Prompt:
In the entries that follow, find the line containing "- Create a folder, then" and the line containing "## Let's improve", then copy exactly everything from the first through the second except the pictures.

====

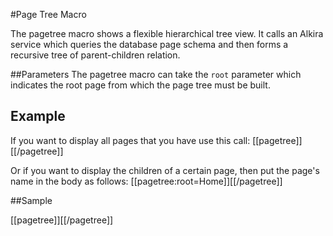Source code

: #Page Tree Macro

The pagetree macro shows a flexible hierarchical tree view.
It calls an Alkira service which queries the database page schema and then forms a recursive tree of parent-children relation.


##Parameters
The pagetree macro can take the `root` parameter which indicates the root page from which the page tree must be built.


## Example

If you want to display all pages that you have use this call:
    [[pagetree]][[/pagetree]]


Or if you want to display the children of a certain page, then put the page's name in the body as follows:
    [[pagetree:root=Home]][[/pagetree]]

##Sample

[[pagetree]][[/pagetree]]

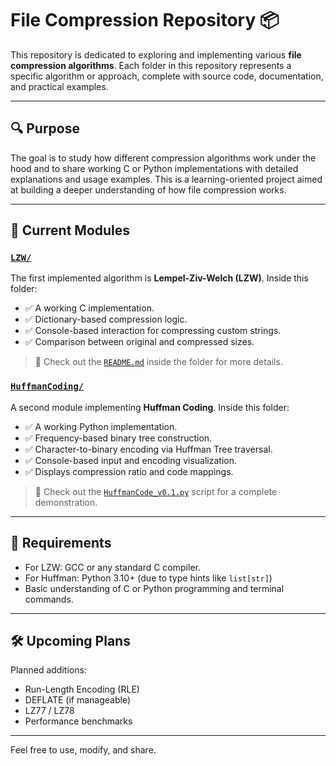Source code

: # File Compression Repository 📦

This repository is dedicated to exploring and implementing various **file compression algorithms**. Each folder in this repository represents a specific algorithm or approach, complete with source code, documentation, and practical examples.

---

## 🔍 Purpose

The goal is to study how different compression algorithms work under the hood and to share working C or Python implementations with detailed explanations and usage examples. This is a learning-oriented project aimed at building a deeper understanding of how file compression works.

---

## 📁 Current Modules

### [`LZW/`](./LZW)

The first implemented algorithm is **Lempel-Ziv-Welch (LZW)**. Inside this folder:

- ✅ A working C implementation.
- ✅ Dictionary-based compression logic.
- ✅ Console-based interaction for compressing custom strings.
- ✅ Comparison between original and compressed sizes.

> 📄 Check out the [`README.md`](./LZW/README.md) inside the folder for more details.

### [`HuffmanCoding/`](./HuffmanCoding)

A second module implementing **Huffman Coding**. Inside this folder:

- ✅ A working Python implementation.
- ✅ Frequency-based binary tree construction.
- ✅ Character-to-binary encoding via Huffman Tree traversal.
- ✅ Console-based input and encoding visualization.
- ✅ Displays compression ratio and code mappings.

> 📄 Check out the [`HuffmanCode_v0.1.py`](./HuffmanCoding/v0.1/HuffmanCode_v0.1.py) script for a complete demonstration.

---

## 🔧 Requirements

- For LZW: GCC or any standard C compiler.
- For Huffman: Python 3.10+ (due to type hints like `list[str]`)
- Basic understanding of C or Python programming and terminal commands.

---

## 🛠️ Upcoming Plans

Planned additions:
- Run-Length Encoding (RLE)
- DEFLATE (if manageable)
- LZ77 / LZ78
- Performance benchmarks

---

Feel free to use, modify, and share.
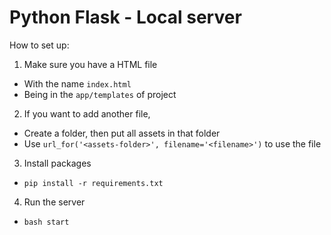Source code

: # Python Flask - Local server

How to set up:
1. Make sure you have a HTML file
  - With the name `index.html`
  - Being in the `app/templates` of project
2. If you want to add another file,
  - Create a folder, then put all assets in that folder
  - Use `url_for('<assets-folder>', filename='<filename>')` to use the file
3. Install packages
  - `pip install -r requirements.txt`
4. Run the server
  - `bash start`
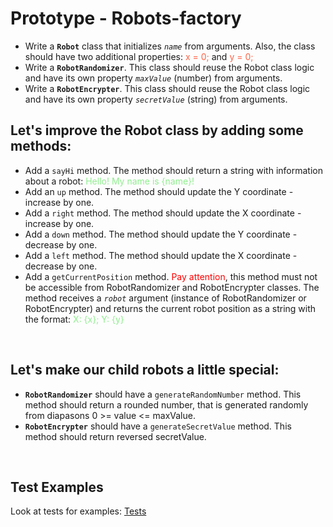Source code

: # Prototype - Robots-factory

- Write a **`Robot`** class that initializes *`name`* from arguments. Also, the class should have two additional properties: <span style="color: tomato">x = 0;</span> and <span style="color: tomato">y = 0;</span>
- Write a **`RobotRandomizer`**. This class should reuse the Robot class logic and have its own property *`maxValue`* (number) from arguments.
- Write a **`RobotEncrypter`**. This class should reuse the Robot class logic and have its own property *`secretValue`* (string) from arguments.

## Let's improve the Robot class by adding some methods:
- Add a `sayHi` method. The method should return a string with information about a robot: <span style="color: lightgreen">Hello! My name is {name}!</span>
- Add an `up` method. The method should update the Y coordinate - increase by one.
- Add a `right` method. The method should update the X coordinate - increase by one.
- Add a `down` method. The method should update the Y coordinate - decrease by one.
- Add a `left` method. The method should update the X coordinate - decrease by one.
- Add a `getCurrentPosition` method. <span style="color: red">Pay attention</span>, this method must not be accessible from RobotRandomizer and RobotEncrypter classes. The method receives a *`robot`* argument (instance of  RobotRandomizer or RobotEncrypter) and returns the current robot position as a string with the format: <span style="color: lightgreen">X: {x}; Y: {y}</span>

<br>

## Let's make our child robots a little special:
- **`RobotRandomizer`** should have a `generateRandomNumber` method. This method should return a rounded number, that is generated randomly from diapasons 0 >= value <= maxValue.
- **`RobotEncrypter`** should have a `generateSecretValue` method. This method should return reversed secretValue.

<br>

## Test Examples

Look at tests for examples:
[Tests](__tests__/index.spec.js)

<!-- Don't forget about labels. Example: -->
<!-- /label level::elementary -->
<!-- /label js::array -->

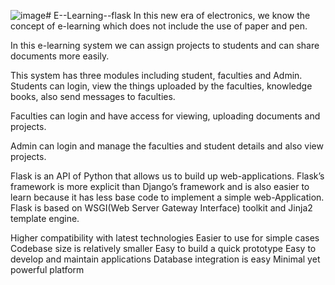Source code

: ![image](https://github.com/AminaZuha/E--Learning--flask/assets/146651814/7dc3bee4-a402-461e-a73d-1c6357f14018)# E--Learning--flask
In this new era of electronics, we know the concept of e-learning which does not include the use of paper and pen.

In this e-learning system we can assign projects to students and can share documents more easily.

This system has three modules including student, faculties and Admin.  Students can login, view the things uploaded by the faculties, knowledge books, also send messages to faculties. 

Faculties can login and have access for viewing, uploading documents and projects.

Admin can login and manage the faculties and student details and also view projects.

Flask is an API of Python that allows us to build up web-applications. Flask’s framework is more explicit than Django’s framework and is also easier to learn because it has less base code to implement a simple web-Application. Flask is based on WSGI(Web Server Gateway Interface) toolkit and Jinja2 template engine.

Higher compatibility with latest technologies
Easier to use for simple cases
Codebase size is relatively smaller
Easy to build a quick prototype
Easy to develop and maintain applications
Database integration is easy
Minimal yet powerful platform


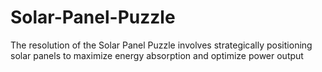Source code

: # Solar-Panel-Puzzle
The resolution of the Solar Panel Puzzle involves strategically positioning solar panels to maximize energy absorption and optimize power output
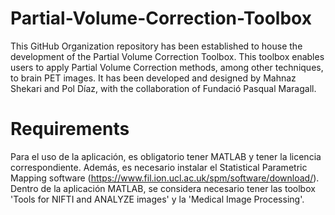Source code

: # Partial-Volume-Correction-Toolbox

This GitHub Organization repository has been established to house the development of the Partial Volume Correction Toolbox. This toolbox enables users to apply Partial Volume Correction methods, among other techniques, to brain PET images. It has been developed and designed by Mahnaz Shekari and Pol Díaz, with the collaboration of Fundació Pasqual Maragall.

# Requirements

Para el uso de la aplicación, es obligatorio tener MATLAB y tener la licencia correspondiente.
Además, es necesario instalar el Statistical Parametric Mapping software (https://www.fil.ion.ucl.ac.uk/spm/software/download/).
Dentro de la aplicación MATLAB, se considera necesario tener las toolbox 'Tools for NIFTI and ANALYZE images' y la 'Medical Image Processing'.

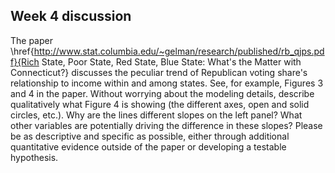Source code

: ## Week 4 discussion

The paper \href{http://www.stat.columbia.edu/~gelman/research/published/rb_qjps.pdf}{Rich State, Poor State, Red State, Blue State: What's the Matter with Connecticut?} discusses the peculiar trend of Republican voting share's relationship to income within and among states.  See, for example, Figures 3 and 4 in the paper.  Without worrying about the modeling details, describe qualitatively what Figure 4 is showing (the different axes, open and solid circles, etc.).  Why are the lines different slopes on the left panel?  What other variables are potentially driving the difference in these slopes?  Please be as descriptive and specific as possible, either through additional quantitative evidence outside of the paper or developing a testable hypothesis.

====

Task output:
  - Create a folder, then put all assets in that folder
  - Use `url_for('<assets-folder>', filename='<filename>')` to use the file
3. Install packages
  - `pip install -r requirements.txt`
4. Run the server
  - `bash start`
Source code

: # Prototype - Robots-factory

- Write a **`Robot`** class that initializes *`name`* from arguments. Also, the class should have two additional properties: <span style="color: tomato">x = 0;</span> and <span style="color: tomato">y = 0;</span>
- Write a **`RobotRandomizer`**. This class should reuse the Robot class logic and have its own property *`maxValue`* (number) from arguments.
- Write a **`RobotEncrypter`**. This class should reuse the Robot class logic and have its own property *`secretValue`* (string) from arguments.

## Let's improve the Robot class by adding some methods:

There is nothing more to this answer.